What the task requires:
Your answer should consist of the lines holding "income", copied from the material below.
Start of Records for the exercise
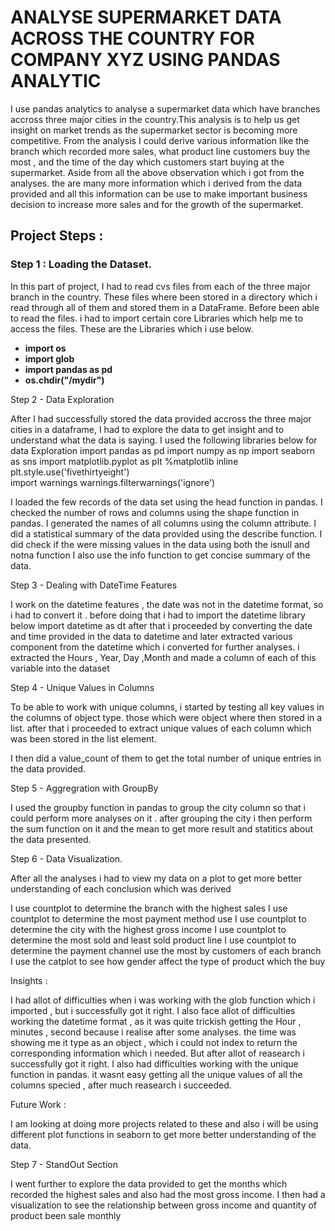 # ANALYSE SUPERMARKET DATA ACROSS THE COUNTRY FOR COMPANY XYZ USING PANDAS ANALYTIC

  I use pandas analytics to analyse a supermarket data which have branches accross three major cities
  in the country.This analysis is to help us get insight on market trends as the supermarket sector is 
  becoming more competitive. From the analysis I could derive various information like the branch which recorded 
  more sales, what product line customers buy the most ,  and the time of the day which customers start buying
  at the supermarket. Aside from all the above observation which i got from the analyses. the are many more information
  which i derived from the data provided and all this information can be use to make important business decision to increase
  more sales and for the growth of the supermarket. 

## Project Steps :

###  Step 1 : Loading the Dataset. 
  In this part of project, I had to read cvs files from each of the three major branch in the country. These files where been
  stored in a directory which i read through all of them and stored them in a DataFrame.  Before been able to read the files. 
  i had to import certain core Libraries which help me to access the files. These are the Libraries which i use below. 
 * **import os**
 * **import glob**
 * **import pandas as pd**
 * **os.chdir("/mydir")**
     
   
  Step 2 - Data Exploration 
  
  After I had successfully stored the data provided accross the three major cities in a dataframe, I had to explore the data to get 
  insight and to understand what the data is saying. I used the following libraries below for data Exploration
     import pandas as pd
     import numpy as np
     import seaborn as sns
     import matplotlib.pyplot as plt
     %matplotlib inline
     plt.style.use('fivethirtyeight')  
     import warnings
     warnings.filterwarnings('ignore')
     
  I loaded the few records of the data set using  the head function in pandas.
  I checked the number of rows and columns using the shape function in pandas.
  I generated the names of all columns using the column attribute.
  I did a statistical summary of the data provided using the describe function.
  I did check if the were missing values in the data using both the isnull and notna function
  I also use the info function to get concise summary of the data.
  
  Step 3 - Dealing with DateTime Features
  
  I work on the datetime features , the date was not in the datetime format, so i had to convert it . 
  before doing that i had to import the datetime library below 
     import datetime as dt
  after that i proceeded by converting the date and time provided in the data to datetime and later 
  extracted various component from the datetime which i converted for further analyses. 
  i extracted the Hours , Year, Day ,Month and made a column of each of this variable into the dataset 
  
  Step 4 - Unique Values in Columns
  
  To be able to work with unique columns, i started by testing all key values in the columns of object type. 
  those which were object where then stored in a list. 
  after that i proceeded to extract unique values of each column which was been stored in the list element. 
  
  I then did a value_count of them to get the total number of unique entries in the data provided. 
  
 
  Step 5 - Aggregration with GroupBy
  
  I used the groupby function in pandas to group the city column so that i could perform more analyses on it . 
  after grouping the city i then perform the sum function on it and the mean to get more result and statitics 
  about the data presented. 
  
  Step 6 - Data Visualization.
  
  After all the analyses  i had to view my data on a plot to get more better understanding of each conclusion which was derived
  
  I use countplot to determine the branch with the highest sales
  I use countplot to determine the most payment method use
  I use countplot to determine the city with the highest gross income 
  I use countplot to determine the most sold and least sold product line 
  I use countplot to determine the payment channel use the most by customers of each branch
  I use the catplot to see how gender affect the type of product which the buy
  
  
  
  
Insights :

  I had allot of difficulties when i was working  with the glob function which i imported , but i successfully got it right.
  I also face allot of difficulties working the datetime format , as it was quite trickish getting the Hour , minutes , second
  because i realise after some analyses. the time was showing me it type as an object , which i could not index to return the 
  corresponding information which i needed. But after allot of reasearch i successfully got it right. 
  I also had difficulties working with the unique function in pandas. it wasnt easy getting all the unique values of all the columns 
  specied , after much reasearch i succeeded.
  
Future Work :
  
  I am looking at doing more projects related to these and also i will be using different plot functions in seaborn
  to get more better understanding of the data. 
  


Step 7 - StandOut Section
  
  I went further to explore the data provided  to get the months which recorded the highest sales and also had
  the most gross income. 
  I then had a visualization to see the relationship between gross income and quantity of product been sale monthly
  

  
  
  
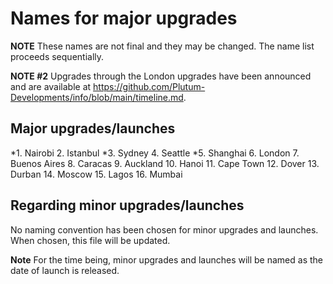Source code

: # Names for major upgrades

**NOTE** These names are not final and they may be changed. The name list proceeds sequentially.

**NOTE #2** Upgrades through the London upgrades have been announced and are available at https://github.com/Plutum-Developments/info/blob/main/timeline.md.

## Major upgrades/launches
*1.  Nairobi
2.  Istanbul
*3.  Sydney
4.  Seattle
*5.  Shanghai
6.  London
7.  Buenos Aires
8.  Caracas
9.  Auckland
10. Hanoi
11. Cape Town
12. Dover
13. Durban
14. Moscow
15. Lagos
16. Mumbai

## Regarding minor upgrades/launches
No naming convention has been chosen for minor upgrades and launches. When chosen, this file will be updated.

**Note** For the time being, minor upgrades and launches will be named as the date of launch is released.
End of Records for the exercise
Answer box:
  I use countplot to determine the city with the highest gross income 
  the most gross income. 
  I then had a visualization to see the relationship between gross income and quantity of product been sale monthly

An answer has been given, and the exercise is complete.